*Exercise aim*
Starting with the line containing "### 2. Try to fix the database schema" and going on through the line containing "There are different", return the lines of the data below exactly, and only those.
The input section start
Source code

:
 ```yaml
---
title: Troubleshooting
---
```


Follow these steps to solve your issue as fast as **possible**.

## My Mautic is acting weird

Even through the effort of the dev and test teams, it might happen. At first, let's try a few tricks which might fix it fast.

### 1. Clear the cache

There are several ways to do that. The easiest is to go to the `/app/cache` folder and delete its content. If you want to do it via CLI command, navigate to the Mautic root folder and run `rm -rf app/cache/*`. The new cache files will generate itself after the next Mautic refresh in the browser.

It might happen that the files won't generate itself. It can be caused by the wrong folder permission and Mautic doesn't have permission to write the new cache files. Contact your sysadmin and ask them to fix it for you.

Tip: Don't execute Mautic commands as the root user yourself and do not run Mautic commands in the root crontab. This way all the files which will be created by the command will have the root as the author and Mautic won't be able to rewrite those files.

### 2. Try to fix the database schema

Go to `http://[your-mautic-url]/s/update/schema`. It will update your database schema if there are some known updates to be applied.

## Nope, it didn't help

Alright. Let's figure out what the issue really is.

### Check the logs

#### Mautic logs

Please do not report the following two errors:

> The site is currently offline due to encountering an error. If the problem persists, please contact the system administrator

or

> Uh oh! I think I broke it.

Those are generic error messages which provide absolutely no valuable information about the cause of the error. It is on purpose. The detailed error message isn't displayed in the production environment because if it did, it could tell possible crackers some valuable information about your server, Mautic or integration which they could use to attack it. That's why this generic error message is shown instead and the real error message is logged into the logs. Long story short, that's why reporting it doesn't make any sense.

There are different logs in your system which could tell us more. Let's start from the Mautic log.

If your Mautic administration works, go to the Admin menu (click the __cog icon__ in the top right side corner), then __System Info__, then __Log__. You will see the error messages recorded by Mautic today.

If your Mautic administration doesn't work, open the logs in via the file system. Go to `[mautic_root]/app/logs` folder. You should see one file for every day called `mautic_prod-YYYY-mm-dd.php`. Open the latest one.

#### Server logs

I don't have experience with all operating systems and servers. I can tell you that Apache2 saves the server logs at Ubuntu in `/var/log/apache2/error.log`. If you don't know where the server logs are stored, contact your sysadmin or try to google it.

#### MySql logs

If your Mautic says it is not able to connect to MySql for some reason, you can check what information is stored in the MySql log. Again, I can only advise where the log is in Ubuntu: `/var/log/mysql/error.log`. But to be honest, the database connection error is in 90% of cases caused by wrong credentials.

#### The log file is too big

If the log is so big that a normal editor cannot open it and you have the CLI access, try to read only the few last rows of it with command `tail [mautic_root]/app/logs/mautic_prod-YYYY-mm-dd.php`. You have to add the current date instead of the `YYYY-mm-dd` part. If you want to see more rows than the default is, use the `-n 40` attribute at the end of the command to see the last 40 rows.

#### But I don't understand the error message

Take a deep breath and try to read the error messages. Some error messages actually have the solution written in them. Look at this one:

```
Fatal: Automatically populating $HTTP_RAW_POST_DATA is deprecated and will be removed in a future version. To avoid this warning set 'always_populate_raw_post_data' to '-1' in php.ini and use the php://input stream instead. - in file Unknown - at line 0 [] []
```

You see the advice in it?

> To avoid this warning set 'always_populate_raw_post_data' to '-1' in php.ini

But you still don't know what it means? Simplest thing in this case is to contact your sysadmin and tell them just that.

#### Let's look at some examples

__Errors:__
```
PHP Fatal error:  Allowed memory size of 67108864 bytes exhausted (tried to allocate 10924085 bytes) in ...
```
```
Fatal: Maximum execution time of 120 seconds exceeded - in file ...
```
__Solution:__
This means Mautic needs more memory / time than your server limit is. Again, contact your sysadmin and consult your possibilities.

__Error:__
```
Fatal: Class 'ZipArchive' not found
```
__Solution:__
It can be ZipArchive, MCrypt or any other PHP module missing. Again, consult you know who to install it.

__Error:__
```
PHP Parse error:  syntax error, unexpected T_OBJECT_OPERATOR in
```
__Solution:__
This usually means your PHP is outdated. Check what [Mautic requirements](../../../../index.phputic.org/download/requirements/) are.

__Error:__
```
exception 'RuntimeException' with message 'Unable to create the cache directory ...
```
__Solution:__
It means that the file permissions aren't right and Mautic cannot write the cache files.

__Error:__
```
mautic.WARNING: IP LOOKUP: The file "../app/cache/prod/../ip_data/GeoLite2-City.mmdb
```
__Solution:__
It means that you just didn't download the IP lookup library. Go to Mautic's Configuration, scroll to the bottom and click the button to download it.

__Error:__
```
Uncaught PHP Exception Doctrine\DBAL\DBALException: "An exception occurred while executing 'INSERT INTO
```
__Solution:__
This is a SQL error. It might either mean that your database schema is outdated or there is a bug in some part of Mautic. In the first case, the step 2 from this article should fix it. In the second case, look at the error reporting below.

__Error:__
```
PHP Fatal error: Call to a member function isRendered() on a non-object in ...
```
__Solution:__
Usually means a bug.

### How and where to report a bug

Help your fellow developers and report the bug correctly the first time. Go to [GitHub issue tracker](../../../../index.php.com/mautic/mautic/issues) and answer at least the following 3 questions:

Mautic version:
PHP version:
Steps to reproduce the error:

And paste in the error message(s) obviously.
The input section end
*Final answer*
### 2. Try to fix the database schema

Go to `http://[your-mautic-url]/s/update/schema`. It will update your database schema if there are some known updates to be applied.

## Nope, it didn't help

Alright. Let's figure out what the issue really is.

### Check the logs

#### Mautic logs

Please do not report the following two errors:

> The site is currently offline due to encountering an error. If the problem persists, please contact the system administrator

or

> Uh oh! I think I broke it.

Those are generic error messages which provide absolutely no valuable information about the cause of the error. It is on purpose. The detailed error message isn't displayed in the production environment because if it did, it could tell possible crackers some valuable information about your server, Mautic or integration which they could use to attack it. That's why this generic error message is shown instead and the real error message is logged into the logs. Long story short, that's why reporting it doesn't make any sense.

There are different logs in your system which could tell us more. Let's start from the Mautic log.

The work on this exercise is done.